┌──
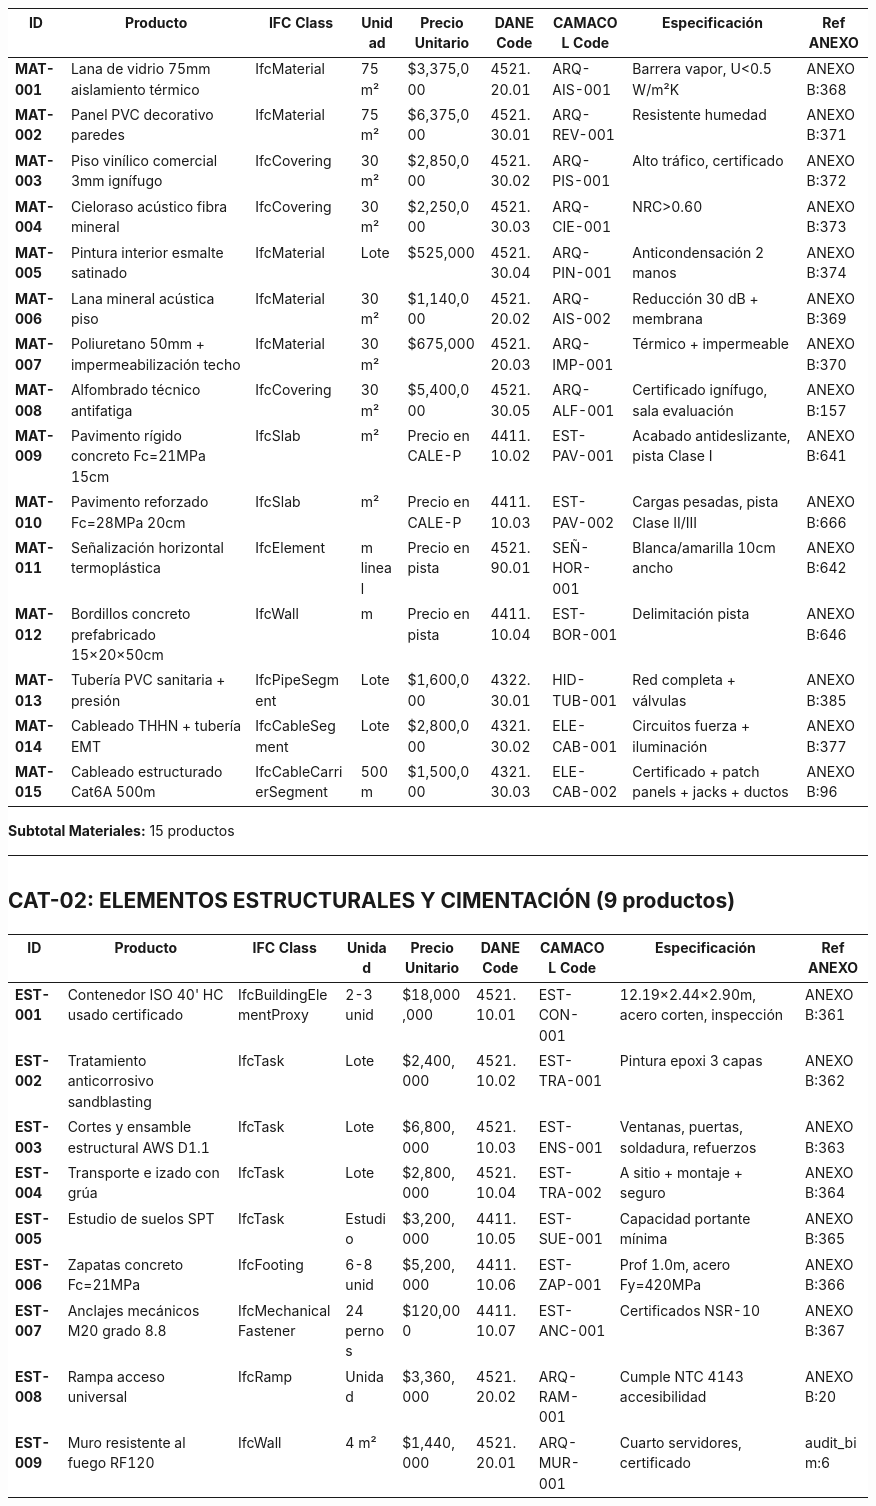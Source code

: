 | ID | Producto | IFC Class | Unidad | Precio Unitario | DANE Code | CAMACOL Code | Especificación | Ref ANEXO |
|----|----------|-----------|--------|-----------------|-----------|--------------|----------------|-----------|
| **MAT-001** | Lana de vidrio 75mm aislamiento térmico | IfcMaterial | 75 m² | $3,375,000 | 4521.20.01 | ARQ-AIS-001 | Barrera vapor, U<0.5 W/m²K | ANEXO B:368 |
| **MAT-002** | Panel PVC decorativo paredes | IfcMaterial | 75 m² | $6,375,000 | 4521.30.01 | ARQ-REV-001 | Resistente humedad | ANEXO B:371 |
| **MAT-003** | Piso vinílico comercial 3mm ignífugo | IfcCovering | 30 m² | $2,850,000 | 4521.30.02 | ARQ-PIS-001 | Alto tráfico, certificado | ANEXO B:372 |
| **MAT-004** | Cieloraso acústico fibra mineral | IfcCovering | 30 m² | $2,250,000 | 4521.30.03 | ARQ-CIE-001 | NRC>0.60 | ANEXO B:373 |
| **MAT-005** | Pintura interior esmalte satinado | IfcMaterial | Lote | $525,000 | 4521.30.04 | ARQ-PIN-001 | Anticondensación 2 manos | ANEXO B:374 |
| **MAT-006** | Lana mineral acústica piso | IfcMaterial | 30 m² | $1,140,000 | 4521.20.02 | ARQ-AIS-002 | Reducción 30 dB + membrana | ANEXO B:369 |
| **MAT-007** | Poliuretano 50mm + impermeabilización techo | IfcMaterial | 30 m² | $675,000 | 4521.20.03 | ARQ-IMP-001 | Térmico + impermeable | ANEXO B:370 |
| **MAT-008** | Alfombrado técnico antifatiga | IfcCovering | 30 m² | $5,400,000 | 4521.30.05 | ARQ-ALF-001 | Certificado ignífugo, sala evaluación | ANEXO B:157 |
| **MAT-009** | Pavimento rígido concreto Fc=21MPa 15cm | IfcSlab | m² | Precio en CALE-P | 4411.10.02 | EST-PAV-001 | Acabado antideslizante, pista Clase I | ANEXO B:641 |
| **MAT-010** | Pavimento reforzado Fc=28MPa 20cm | IfcSlab | m² | Precio en CALE-P | 4411.10.03 | EST-PAV-002 | Cargas pesadas, pista Clase II/III | ANEXO B:666 |
| **MAT-011** | Señalización horizontal termoplástica | IfcElement | m lineal | Precio en pista | 4521.90.01 | SEÑ-HOR-001 | Blanca/amarilla 10cm ancho | ANEXO B:642 |
| **MAT-012** | Bordillos concreto prefabricado 15×20×50cm | IfcWall | m | Precio en pista | 4411.10.04 | EST-BOR-001 | Delimitación pista | ANEXO B:646 |
| **MAT-013** | Tubería PVC sanitaria + presión | IfcPipeSegment | Lote | $1,600,000 | 4322.30.01 | HID-TUB-001 | Red completa + válvulas | ANEXO B:385 |
| **MAT-014** | Cableado THHN + tubería EMT | IfcCableSegment | Lote | $2,800,000 | 4321.30.02 | ELE-CAB-001 | Circuitos fuerza + iluminación | ANEXO B:377 |
| **MAT-015** | Cableado estructurado Cat6A 500m | IfcCableCarrierSegment | 500 m | $1,500,000 | 4321.30.03 | ELE-CAB-002 | Certificado + patch panels + jacks + ductos | ANEXO B:96 |

**Subtotal Materiales:** 15 productos

---

## CAT-02: ELEMENTOS ESTRUCTURALES Y CIMENTACIÓN (9 productos)

| ID | Producto | IFC Class | Unidad | Precio Unitario | DANE Code | CAMACOL Code | Especificación | Ref ANEXO |
|----|----------|-----------|--------|-----------------|-----------|--------------|----------------|-----------|
| **EST-001** | Contenedor ISO 40' HC usado certificado | IfcBuildingElementProxy | 2-3 unid | $18,000,000 | 4521.10.01 | EST-CON-001 | 12.19×2.44×2.90m, acero corten, inspección | ANEXO B:361 |
| **EST-002** | Tratamiento anticorrosivo sandblasting | IfcTask | Lote | $2,400,000 | 4521.10.02 | EST-TRA-001 | Pintura epoxi 3 capas | ANEXO B:362 |
| **EST-003** | Cortes y ensamble estructural AWS D1.1 | IfcTask | Lote | $6,800,000 | 4521.10.03 | EST-ENS-001 | Ventanas, puertas, soldadura, refuerzos | ANEXO B:363 |
| **EST-004** | Transporte e izado con grúa | IfcTask | Lote | $2,800,000 | 4521.10.04 | EST-TRA-002 | A sitio + montaje + seguro | ANEXO B:364 |
| **EST-005** | Estudio de suelos SPT | IfcTask | Estudio | $3,200,000 | 4411.10.05 | EST-SUE-001 | Capacidad portante mínima | ANEXO B:365 |
| **EST-006** | Zapatas concreto Fc=21MPa | IfcFooting | 6-8 unid | $5,200,000 | 4411.10.06 | EST-ZAP-001 | Prof 1.0m, acero Fy=420MPa | ANEXO B:366 |
| **EST-007** | Anclajes mecánicos M20 grado 8.8 | IfcMechanicalFastener | 24 pernos | $120,000 | 4411.10.07 | EST-ANC-001 | Certificados NSR-10 | ANEXO B:367 |
| **EST-008** | Rampa acceso universal | IfcRamp | Unidad | $3,360,000 | 4521.20.02 | ARQ-RAM-001 | Cumple NTC 4143 accesibilidad | ANEXO B:20 |
| **EST-009** | Muro resistente al fuego RF120 | IfcWall | 4 m² | $1,440,000 | 4521.20.01 | ARQ-MUR-001 | Cuarto servidores, certificado | audit_bim:6 |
└──
EXERCISE PROMPT: Reproduce exactly, and only, the lines from the opening line of the listing above through the line holding "ANEXO B:368 |", minus the pictures.

TASK ANSWER:
Source code

: | ID | Producto | IFC Class | Unidad | Precio Unitario | DANE Code | CAMACOL Code | Especificación | Ref ANEXO |
|----|----------|-----------|--------|-----------------|-----------|--------------|----------------|-----------|
| **MAT-001** | Lana de vidrio 75mm aislamiento térmico | IfcMaterial | 75 m² | $3,375,000 | 4521.20.01 | ARQ-AIS-001 | Barrera vapor, U<0.5 W/m²K | ANEXO B:368 |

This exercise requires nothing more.